基台120は、液体を流通させるための通路(内腔125)を有していればよく、上記の実施形態のような円筒形状を有している必要はない。例えば中空の多角柱形状(正四角柱形状、正六角柱形状など)を有していてもよい。基台120の外周面の形状に嵌合するように、キャップ130の周囲壁135の内周面の形状を設定することができる。
上記の実施形態では、係合爪122と係合爪137とを係合させることによりキャップ130を基台120に固定した。キャップ130及び基台120にそれぞれ形成した係合構造を係合させてキャップ130を基台120に固定する方法は、メスコネクタの組み立てを容易且つ迅速に行うのに有利である。但し、本発明ではキャップ130を基台120に固定する方法は係合に限定されず、例えば、接着、溶着など任意の固定方法を用いることができる。接着方法としては、シアノアクリレート系、ウレタン系、エポキシ系などの接着剤を用いる方法や、キャップ130及び/又は基台120の材料を溶かす溶剤を用いる方法などを例示できる。溶着方法としては、超音波溶着、高周波溶着、熱溶着など公知の方法を用いることができる。

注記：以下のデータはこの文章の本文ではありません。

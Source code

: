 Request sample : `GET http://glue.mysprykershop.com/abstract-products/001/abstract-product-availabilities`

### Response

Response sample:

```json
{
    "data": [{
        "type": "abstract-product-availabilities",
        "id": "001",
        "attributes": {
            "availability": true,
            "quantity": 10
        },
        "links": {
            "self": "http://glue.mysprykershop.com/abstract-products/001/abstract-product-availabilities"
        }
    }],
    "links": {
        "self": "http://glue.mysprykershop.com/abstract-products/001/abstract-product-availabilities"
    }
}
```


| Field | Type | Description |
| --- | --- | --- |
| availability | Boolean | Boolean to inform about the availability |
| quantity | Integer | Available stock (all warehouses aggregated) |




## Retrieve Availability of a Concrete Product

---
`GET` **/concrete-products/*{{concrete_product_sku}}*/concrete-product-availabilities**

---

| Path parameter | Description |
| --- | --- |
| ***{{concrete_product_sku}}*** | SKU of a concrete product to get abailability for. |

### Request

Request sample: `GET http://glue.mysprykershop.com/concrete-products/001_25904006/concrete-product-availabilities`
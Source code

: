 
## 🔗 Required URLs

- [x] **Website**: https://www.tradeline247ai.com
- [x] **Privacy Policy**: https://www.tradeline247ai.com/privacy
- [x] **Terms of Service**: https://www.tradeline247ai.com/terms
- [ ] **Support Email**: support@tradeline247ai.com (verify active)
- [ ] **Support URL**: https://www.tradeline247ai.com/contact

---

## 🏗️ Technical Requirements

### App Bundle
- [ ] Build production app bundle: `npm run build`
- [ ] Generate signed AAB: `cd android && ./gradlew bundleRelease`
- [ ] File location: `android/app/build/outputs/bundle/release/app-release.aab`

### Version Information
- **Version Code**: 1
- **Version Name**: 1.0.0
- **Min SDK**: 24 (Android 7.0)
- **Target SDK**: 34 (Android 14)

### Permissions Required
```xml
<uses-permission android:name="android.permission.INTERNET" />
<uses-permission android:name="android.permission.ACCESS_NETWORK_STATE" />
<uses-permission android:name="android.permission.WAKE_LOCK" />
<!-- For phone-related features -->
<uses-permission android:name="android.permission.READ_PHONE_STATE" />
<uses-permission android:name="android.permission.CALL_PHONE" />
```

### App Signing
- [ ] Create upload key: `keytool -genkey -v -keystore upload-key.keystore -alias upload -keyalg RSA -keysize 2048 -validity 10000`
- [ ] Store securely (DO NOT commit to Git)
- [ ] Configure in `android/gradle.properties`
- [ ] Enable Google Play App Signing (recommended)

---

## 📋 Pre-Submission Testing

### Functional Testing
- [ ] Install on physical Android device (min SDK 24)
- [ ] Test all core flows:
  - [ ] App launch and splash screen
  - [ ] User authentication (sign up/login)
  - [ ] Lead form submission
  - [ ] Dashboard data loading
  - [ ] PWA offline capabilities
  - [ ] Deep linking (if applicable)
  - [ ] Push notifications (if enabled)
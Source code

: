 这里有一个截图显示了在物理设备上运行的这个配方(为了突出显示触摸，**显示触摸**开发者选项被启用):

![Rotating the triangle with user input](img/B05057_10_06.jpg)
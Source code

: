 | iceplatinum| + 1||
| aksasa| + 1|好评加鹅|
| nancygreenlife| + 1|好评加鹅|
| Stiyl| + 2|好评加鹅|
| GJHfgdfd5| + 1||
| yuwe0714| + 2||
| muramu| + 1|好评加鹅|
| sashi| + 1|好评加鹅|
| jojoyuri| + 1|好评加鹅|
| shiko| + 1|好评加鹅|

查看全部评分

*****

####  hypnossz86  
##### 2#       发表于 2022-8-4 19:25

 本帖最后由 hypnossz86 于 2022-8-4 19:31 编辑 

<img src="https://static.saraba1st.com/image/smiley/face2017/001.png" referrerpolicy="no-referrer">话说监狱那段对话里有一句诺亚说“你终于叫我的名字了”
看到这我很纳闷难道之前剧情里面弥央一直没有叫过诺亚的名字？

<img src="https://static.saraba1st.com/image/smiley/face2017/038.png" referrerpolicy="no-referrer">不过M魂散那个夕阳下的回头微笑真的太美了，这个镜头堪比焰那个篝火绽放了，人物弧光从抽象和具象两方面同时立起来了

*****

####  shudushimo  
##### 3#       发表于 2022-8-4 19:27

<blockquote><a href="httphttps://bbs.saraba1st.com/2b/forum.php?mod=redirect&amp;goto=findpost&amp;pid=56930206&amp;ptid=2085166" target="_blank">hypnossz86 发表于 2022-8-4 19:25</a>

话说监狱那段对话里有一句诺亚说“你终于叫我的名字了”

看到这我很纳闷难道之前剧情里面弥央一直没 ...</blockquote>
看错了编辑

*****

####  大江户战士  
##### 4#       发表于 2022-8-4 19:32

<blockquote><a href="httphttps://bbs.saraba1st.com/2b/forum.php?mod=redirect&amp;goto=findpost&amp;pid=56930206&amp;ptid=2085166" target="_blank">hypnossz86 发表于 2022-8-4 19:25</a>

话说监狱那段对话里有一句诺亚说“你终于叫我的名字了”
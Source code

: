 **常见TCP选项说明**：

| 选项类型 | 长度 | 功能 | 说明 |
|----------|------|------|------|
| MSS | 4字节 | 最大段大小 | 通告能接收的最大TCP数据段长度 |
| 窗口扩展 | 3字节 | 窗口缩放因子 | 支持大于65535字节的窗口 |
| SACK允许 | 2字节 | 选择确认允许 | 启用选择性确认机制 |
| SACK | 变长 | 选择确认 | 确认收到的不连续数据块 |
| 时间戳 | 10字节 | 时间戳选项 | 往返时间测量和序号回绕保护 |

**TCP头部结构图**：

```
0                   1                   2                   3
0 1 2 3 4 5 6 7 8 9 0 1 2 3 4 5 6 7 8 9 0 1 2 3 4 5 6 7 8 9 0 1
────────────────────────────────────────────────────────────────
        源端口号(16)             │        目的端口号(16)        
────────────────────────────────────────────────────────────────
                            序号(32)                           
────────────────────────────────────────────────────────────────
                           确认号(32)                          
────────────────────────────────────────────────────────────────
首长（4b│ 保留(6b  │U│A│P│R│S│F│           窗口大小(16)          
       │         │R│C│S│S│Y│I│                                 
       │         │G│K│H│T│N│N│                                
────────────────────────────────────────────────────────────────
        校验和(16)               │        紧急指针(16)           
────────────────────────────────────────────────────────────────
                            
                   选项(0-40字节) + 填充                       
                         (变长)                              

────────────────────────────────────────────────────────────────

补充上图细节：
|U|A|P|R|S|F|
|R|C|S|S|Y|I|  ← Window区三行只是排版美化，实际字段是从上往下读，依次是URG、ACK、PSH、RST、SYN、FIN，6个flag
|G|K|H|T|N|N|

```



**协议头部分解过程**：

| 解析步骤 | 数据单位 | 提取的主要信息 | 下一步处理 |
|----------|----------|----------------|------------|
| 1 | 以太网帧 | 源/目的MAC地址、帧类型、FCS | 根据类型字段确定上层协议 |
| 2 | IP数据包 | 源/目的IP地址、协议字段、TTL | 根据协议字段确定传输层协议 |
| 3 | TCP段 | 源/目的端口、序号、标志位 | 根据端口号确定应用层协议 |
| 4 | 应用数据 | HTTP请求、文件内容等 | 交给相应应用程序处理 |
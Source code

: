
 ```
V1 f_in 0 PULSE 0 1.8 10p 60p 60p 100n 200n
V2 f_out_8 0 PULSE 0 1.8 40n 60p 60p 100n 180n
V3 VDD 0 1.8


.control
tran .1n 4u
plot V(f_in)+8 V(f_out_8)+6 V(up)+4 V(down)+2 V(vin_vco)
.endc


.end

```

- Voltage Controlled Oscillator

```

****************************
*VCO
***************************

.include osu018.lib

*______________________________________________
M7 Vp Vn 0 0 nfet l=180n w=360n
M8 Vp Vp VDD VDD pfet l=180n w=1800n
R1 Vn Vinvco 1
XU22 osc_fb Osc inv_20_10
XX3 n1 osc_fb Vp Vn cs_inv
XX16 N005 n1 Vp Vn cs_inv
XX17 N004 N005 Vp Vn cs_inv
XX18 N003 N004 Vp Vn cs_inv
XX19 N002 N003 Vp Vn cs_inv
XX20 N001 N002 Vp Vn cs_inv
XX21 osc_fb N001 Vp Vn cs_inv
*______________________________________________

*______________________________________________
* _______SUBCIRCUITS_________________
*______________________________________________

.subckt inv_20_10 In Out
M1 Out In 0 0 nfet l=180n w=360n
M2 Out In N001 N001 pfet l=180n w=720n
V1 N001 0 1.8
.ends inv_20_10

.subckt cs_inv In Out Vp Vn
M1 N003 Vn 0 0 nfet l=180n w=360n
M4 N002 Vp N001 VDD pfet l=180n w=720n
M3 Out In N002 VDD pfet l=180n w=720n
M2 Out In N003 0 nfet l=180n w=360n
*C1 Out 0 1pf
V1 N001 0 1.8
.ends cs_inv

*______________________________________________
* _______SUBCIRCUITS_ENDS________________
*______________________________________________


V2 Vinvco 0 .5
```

上記の実施形態では、セプタム110の、オスルアーが挿入される貫通孔が、直線状のスリット111であったが、貫通孔の形状はこれに限定されない。例えば、貫通孔の平面視形状(上方から見た形状)は、曲線状、2以上の直線又は曲線が交差した形状(例えば十字形状)、点状など任意の形状であってもよい。貫通孔は、その平面視形状に関わらず、オスルアーを挿入する際にはオスルアーの外周面の形状に応じて弾性的に変形してオスルアーの挿入を可能にし、オスルアーを抜き去ると直ちに初期形状に戻り液密に閉じるものであることが好ましい。